■ **Instructions to follow**
Set down each line of the data below exactly.
===== Information =====
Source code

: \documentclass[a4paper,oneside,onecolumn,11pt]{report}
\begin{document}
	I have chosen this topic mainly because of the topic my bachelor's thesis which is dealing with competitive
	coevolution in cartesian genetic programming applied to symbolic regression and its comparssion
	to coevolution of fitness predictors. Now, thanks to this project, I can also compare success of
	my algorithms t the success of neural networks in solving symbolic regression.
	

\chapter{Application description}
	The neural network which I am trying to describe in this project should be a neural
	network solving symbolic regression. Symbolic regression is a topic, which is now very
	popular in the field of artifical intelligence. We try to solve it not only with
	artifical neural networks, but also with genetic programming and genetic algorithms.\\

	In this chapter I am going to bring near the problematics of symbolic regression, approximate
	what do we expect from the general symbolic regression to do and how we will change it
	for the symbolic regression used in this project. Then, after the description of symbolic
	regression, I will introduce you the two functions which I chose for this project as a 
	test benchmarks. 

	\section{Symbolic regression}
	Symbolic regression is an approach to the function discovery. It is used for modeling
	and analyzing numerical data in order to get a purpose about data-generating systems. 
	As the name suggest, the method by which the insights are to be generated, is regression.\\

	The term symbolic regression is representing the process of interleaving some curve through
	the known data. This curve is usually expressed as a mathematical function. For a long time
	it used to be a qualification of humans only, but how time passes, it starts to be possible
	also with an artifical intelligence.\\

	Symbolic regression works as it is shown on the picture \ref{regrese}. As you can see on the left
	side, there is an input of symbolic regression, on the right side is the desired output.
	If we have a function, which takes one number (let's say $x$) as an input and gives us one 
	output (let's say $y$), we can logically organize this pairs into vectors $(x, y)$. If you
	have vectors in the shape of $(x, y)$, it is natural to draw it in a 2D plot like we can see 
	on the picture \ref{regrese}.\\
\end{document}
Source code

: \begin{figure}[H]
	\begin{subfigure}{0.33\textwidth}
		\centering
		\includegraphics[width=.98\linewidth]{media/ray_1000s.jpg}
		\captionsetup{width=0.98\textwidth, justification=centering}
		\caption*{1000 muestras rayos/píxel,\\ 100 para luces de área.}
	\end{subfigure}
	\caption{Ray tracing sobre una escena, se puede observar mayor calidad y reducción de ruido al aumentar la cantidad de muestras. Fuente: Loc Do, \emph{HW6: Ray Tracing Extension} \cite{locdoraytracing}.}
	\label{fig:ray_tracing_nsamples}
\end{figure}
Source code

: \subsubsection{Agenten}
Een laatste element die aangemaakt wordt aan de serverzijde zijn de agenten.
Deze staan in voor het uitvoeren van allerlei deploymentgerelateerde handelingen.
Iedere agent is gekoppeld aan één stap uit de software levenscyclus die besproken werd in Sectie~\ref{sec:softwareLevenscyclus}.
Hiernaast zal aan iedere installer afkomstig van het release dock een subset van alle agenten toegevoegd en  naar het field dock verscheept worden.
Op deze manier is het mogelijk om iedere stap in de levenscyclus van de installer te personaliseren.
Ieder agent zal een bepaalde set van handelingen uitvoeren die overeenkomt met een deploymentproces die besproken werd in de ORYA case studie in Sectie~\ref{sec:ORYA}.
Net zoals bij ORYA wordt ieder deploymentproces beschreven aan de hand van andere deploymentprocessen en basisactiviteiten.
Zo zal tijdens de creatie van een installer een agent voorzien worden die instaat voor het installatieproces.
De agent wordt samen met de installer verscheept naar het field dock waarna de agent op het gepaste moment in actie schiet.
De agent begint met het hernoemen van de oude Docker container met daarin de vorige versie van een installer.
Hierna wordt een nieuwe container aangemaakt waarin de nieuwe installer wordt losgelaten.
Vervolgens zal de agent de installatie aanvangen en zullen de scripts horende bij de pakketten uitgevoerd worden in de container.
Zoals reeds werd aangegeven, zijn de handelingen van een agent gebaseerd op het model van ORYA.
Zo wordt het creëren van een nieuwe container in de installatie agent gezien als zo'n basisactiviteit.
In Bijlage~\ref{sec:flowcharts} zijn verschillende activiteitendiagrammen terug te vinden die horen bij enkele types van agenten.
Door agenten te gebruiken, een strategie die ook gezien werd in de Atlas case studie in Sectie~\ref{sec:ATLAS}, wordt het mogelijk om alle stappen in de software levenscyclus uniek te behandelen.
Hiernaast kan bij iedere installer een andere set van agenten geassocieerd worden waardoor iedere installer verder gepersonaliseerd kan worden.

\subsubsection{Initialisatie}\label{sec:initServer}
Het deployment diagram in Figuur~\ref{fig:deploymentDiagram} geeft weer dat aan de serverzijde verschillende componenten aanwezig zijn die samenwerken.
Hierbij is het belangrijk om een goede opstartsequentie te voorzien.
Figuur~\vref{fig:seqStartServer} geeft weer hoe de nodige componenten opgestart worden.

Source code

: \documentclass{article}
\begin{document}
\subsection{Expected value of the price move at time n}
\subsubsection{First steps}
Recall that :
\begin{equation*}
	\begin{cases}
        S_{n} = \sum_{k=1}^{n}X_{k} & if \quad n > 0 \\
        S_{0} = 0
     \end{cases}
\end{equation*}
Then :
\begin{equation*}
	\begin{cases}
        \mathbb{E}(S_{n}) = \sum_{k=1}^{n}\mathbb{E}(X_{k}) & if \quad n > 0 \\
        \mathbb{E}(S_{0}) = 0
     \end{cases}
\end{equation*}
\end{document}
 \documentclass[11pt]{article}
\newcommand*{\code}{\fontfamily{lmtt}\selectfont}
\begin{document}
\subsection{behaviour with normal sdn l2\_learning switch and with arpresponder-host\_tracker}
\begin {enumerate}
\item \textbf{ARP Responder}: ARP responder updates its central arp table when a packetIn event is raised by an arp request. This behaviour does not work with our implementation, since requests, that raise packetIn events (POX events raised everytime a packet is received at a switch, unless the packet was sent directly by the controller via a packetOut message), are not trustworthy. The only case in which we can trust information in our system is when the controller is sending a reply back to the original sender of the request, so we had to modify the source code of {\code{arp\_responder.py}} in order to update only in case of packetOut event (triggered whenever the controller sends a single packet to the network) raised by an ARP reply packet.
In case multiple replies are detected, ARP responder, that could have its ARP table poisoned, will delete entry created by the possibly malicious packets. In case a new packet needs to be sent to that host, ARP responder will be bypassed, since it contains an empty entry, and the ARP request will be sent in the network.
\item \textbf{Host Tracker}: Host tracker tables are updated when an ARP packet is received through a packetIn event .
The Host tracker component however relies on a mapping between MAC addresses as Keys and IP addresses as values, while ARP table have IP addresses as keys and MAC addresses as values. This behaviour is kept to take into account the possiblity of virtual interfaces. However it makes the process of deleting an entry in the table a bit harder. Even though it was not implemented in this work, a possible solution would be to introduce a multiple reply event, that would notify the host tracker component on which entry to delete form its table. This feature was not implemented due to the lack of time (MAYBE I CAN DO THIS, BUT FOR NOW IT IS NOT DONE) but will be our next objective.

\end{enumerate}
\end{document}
=====
■ **Response to this exercise**
Source code

: \documentclass[a4paper,oneside,onecolumn,11pt]{report}
\begin{document}
	I have chosen this topic mainly because of the topic my bachelor's thesis which is dealing with competitive
	coevolution in cartesian genetic programming applied to symbolic regression and its comparssion
	to coevolution of fitness predictors. Now, thanks to this project, I can also compare success of
	my algorithms t the success of neural networks in solving symbolic regression.
	

\chapter{Application description}
	The neural network which I am trying to describe in this project should be a neural
	network solving symbolic regression. Symbolic regression is a topic, which is now very
	popular in the field of artifical intelligence. We try to solve it not only with
	artifical neural networks, but also with genetic programming and genetic algorithms.\\

	In this chapter I am going to bring near the problematics of symbolic regression, approximate
	what do we expect from the general symbolic regression to do and how we will change it
	for the symbolic regression used in this project. Then, after the description of symbolic
	regression, I will introduce you the two functions which I chose for this project as a 
	test benchmarks. 

	\section{Symbolic regression}
	Symbolic regression is an approach to the function discovery. It is used for modeling
	and analyzing numerical data in order to get a purpose about data-generating systems. 
	As the name suggest, the method by which the insights are to be generated, is regression.\\

	The term symbolic regression is representing the process of interleaving some curve through
	the known data. This curve is usually expressed as a mathematical function. For a long time
	it used to be a qualification of humans only, but how time passes, it starts to be possible
	also with an artifical intelligence.\\

	Symbolic regression works as it is shown on the picture \ref{regrese}. As you can see on the left
	side, there is an input of symbolic regression, on the right side is the desired output.
	If we have a function, which takes one number (let's say $x$) as an input and gives us one 
	output (let's say $y$), we can logically organize this pairs into vectors $(x, y)$. If you
	have vectors in the shape of $(x, y)$, it is natural to draw it in a 2D plot like we can see 
	on the picture \ref{regrese}.\\
\end{document}
Source code

: \begin{figure}[H]
	\begin{subfigure}{0.33\textwidth}
		\centering
		\includegraphics[width=.98\linewidth]{media/ray_1000s.jpg}
		\captionsetup{width=0.98\textwidth, justification=centering}
		\caption*{1000 muestras rayos/píxel,\\ 100 para luces de área.}
	\end{subfigure}
	\caption{Ray tracing sobre una escena, se puede observar mayor calidad y reducción de ruido al aumentar la cantidad de muestras. Fuente: Loc Do, \emph{HW6: Ray Tracing Extension} \cite{locdoraytracing}.}
	\label{fig:ray_tracing_nsamples}
\end{figure}
Source code

: \subsubsection{Agenten}
Een laatste element die aangemaakt wordt aan de serverzijde zijn de agenten.
Deze staan in voor het uitvoeren van allerlei deploymentgerelateerde handelingen.
Iedere agent is gekoppeld aan één stap uit de software levenscyclus die besproken werd in Sectie~\ref{sec:softwareLevenscyclus}.
Hiernaast zal aan iedere installer afkomstig van het release dock een subset van alle agenten toegevoegd en  naar het field dock verscheept worden.
Op deze manier is het mogelijk om iedere stap in de levenscyclus van de installer te personaliseren.
Ieder agent zal een bepaalde set van handelingen uitvoeren die overeenkomt met een deploymentproces die besproken werd in de ORYA case studie in Sectie~\ref{sec:ORYA}.
Net zoals bij ORYA wordt ieder deploymentproces beschreven aan de hand van andere deploymentprocessen en basisactiviteiten.
Zo zal tijdens de creatie van een installer een agent voorzien worden die instaat voor het installatieproces.
De agent wordt samen met de installer verscheept naar het field dock waarna de agent op het gepaste moment in actie schiet.
De agent begint met het hernoemen van de oude Docker container met daarin de vorige versie van een installer.
Hierna wordt een nieuwe container aangemaakt waarin de nieuwe installer wordt losgelaten.
Vervolgens zal de agent de installatie aanvangen en zullen de scripts horende bij de pakketten uitgevoerd worden in de container.
Zoals reeds werd aangegeven, zijn de handelingen van een agent gebaseerd op het model van ORYA.
Zo wordt het creëren van een nieuwe container in de installatie agent gezien als zo'n basisactiviteit.
In Bijlage~\ref{sec:flowcharts} zijn verschillende activiteitendiagrammen terug te vinden die horen bij enkele types van agenten.
Door agenten te gebruiken, een strategie die ook gezien werd in de Atlas case studie in Sectie~\ref{sec:ATLAS}, wordt het mogelijk om alle stappen in de software levenscyclus uniek te behandelen.
Hiernaast kan bij iedere installer een andere set van agenten geassocieerd worden waardoor iedere installer verder gepersonaliseerd kan worden.

\subsubsection{Initialisatie}\label{sec:initServer}
Het deployment diagram in Figuur~\ref{fig:deploymentDiagram} geeft weer dat aan de serverzijde verschillende componenten aanwezig zijn die samenwerken.
Hierbij is het belangrijk om een goede opstartsequentie te voorzien.
Figuur~\vref{fig:seqStartServer} geeft weer hoe de nodige componenten opgestart worden.

Source code

: \documentclass{article}
\begin{document}
\subsection{Expected value of the price move at time n}
\subsubsection{First steps}
Recall that :
\begin{equation*}
	\begin{cases}
        S_{n} = \sum_{k=1}^{n}X_{k} & if \quad n > 0 \\
        S_{0} = 0
     \end{cases}
\end{equation*}
Then :
\begin{equation*}
	\begin{cases}
        \mathbb{E}(S_{n}) = \sum_{k=1}^{n}\mathbb{E}(X_{k}) & if \quad n > 0 \\
        \mathbb{E}(S_{0}) = 0
     \end{cases}
\end{equation*}
\end{document}
 \documentclass[11pt]{article}
\newcommand*{\code}{\fontfamily{lmtt}\selectfont}
\begin{document}
\subsection{behaviour with normal sdn l2\_learning switch and with arpresponder-host\_tracker}
\begin {enumerate}
\item \textbf{ARP Responder}: ARP responder updates its central arp table when a packetIn event is raised by an arp request. This behaviour does not work with our implementation, since requests, that raise packetIn events (POX events raised everytime a packet is received at a switch, unless the packet was sent directly by the controller via a packetOut message), are not trustworthy. The only case in which we can trust information in our system is when the controller is sending a reply back to the original sender of the request, so we had to modify the source code of {\code{arp\_responder.py}} in order to update only in case of packetOut event (triggered whenever the controller sends a single packet to the network) raised by an ARP reply packet.
In case multiple replies are detected, ARP responder, that could have its ARP table poisoned, will delete entry created by the possibly malicious packets. In case a new packet needs to be sent to that host, ARP responder will be bypassed, since it contains an empty entry, and the ARP request will be sent in the network.
\item \textbf{Host Tracker}: Host tracker tables are updated when an ARP packet is received through a packetIn event .
The Host tracker component however relies on a mapping between MAC addresses as Keys and IP addresses as values, while ARP table have IP addresses as keys and MAC addresses as values. This behaviour is kept to take into account the possiblity of virtual interfaces. However it makes the process of deleting an entry in the table a bit harder. Even though it was not implemented in this work, a possible solution would be to introduce a multiple reply event, that would notify the host tracker component on which entry to delete form its table. This feature was not implemented due to the lack of time (MAYBE I CAN DO THIS, BUT FOR NOW IT IS NOT DONE) but will be our next objective.

\end{enumerate}
\end{document}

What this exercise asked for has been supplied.